Fennel is a tall perennial herbaceous plant, native to the Mediterranean basin. It is found in stony and dry places, at the edges of roads and in fields. In summer it bears yellow flowers in umbels. Fennel seeds are about 4-7 mm long, have vertical stripes over their surface and a yellowish or brown color. The seeds are harvested from August to September. Fennel is crunchy and slightly aromatic. It is widely used in both the Italian and Greek cuisines. Ancient Greeks called the herb ‘marathron’, from the town of Marathon, site of the famous battle between the Athenians and the Persians.

Fennel was awarded to Pheidippides, an Athenian herald or "professional-running courier", who was sent to Sparta to request help when the Persians landed at Marathon. According to Greek mythology, fennel was a gift of the Gods to humans. Both Ancient Greeks and Romans attributed soothing properties to fennel.

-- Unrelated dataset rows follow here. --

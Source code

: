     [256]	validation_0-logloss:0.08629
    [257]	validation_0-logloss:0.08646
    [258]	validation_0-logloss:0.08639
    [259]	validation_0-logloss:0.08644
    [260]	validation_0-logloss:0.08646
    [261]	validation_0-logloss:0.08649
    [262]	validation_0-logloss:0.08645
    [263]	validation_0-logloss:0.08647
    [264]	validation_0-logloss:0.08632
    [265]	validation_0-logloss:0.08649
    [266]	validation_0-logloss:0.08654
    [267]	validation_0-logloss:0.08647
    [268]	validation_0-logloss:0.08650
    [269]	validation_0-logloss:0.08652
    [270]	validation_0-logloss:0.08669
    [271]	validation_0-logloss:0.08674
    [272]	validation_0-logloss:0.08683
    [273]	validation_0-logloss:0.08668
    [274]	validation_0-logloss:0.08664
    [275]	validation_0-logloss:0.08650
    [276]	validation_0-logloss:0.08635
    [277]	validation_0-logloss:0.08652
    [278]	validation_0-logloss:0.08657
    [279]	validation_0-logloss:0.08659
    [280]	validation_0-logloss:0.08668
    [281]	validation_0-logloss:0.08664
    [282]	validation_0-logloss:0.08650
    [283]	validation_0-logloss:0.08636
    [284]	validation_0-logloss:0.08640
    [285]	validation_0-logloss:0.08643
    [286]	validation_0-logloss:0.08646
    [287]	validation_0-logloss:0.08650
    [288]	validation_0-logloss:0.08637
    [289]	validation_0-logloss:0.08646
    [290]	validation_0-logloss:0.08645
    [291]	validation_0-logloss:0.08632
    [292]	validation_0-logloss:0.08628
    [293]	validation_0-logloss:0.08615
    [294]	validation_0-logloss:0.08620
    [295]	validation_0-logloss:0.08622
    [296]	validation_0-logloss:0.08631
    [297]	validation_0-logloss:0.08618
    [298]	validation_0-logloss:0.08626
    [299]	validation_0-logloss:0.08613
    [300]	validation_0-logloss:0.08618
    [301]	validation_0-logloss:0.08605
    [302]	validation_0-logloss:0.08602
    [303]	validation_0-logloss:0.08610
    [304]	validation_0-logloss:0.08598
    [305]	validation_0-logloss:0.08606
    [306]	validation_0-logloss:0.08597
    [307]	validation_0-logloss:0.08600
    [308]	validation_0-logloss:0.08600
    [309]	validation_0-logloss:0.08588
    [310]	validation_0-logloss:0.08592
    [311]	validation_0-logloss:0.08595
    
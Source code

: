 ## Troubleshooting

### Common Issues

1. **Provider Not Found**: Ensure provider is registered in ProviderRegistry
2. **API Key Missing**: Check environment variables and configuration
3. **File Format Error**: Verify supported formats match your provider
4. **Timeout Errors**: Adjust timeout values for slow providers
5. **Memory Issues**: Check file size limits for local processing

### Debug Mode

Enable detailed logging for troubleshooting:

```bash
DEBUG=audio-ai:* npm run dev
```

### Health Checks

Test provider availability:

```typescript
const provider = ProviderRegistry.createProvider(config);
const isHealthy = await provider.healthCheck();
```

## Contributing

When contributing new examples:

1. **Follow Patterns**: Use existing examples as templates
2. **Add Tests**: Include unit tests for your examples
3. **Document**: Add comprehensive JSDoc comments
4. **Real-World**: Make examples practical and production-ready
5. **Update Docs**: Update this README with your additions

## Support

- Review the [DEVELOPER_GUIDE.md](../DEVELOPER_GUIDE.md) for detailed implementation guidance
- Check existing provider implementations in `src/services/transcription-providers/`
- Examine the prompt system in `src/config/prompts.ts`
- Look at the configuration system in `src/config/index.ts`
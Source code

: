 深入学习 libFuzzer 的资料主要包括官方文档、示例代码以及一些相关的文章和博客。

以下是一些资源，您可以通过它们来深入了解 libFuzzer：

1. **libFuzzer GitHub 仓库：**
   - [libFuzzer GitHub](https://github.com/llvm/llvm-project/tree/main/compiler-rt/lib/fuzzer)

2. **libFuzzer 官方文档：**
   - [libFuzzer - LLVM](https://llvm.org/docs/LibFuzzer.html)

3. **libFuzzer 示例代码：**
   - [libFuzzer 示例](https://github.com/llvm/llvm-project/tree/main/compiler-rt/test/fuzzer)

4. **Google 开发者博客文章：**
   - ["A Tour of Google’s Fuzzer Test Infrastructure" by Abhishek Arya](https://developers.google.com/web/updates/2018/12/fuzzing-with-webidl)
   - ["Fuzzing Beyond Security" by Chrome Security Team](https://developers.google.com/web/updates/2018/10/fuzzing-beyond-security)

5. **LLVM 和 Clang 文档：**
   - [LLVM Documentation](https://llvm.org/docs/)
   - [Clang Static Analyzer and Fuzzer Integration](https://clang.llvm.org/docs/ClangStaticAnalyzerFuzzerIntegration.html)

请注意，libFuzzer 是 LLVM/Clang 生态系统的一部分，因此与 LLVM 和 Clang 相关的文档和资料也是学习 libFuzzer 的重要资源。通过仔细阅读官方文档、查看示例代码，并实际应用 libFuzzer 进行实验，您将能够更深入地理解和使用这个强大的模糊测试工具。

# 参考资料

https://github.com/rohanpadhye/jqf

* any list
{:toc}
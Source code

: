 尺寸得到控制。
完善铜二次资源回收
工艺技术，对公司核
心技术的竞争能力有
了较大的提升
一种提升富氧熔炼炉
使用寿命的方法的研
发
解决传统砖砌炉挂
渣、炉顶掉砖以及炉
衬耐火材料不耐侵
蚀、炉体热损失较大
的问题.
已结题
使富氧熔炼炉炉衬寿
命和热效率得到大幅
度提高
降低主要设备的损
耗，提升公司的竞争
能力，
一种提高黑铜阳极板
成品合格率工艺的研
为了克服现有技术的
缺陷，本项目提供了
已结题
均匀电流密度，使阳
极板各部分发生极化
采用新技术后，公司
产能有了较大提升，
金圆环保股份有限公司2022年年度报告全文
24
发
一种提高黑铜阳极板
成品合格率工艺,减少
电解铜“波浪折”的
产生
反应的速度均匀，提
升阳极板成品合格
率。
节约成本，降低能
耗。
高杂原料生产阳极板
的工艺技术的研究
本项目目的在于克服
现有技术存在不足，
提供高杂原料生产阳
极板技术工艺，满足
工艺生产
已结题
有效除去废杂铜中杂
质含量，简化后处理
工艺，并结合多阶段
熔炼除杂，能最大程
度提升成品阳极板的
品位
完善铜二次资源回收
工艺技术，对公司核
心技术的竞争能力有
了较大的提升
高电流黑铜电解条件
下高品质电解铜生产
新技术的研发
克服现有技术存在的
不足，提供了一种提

Fennel is a rich source of flavonoids and antioxidants. It is also an important source of vitamin C. It can relieve from intestinal colic and stomach cramps. Generally, fennel is used as a remedy for many gastrointestinal symptoms and digestive disorders, including indigestion, irritable bowel syndrome, and infantile colic. Because fennel has diuretic properties, it can also help treat kidney stones, increase appetite and stimulate the body. Finally, fennel can help clear chest congestion, by breaking up phlegm and mucus, and calms the respiratory system.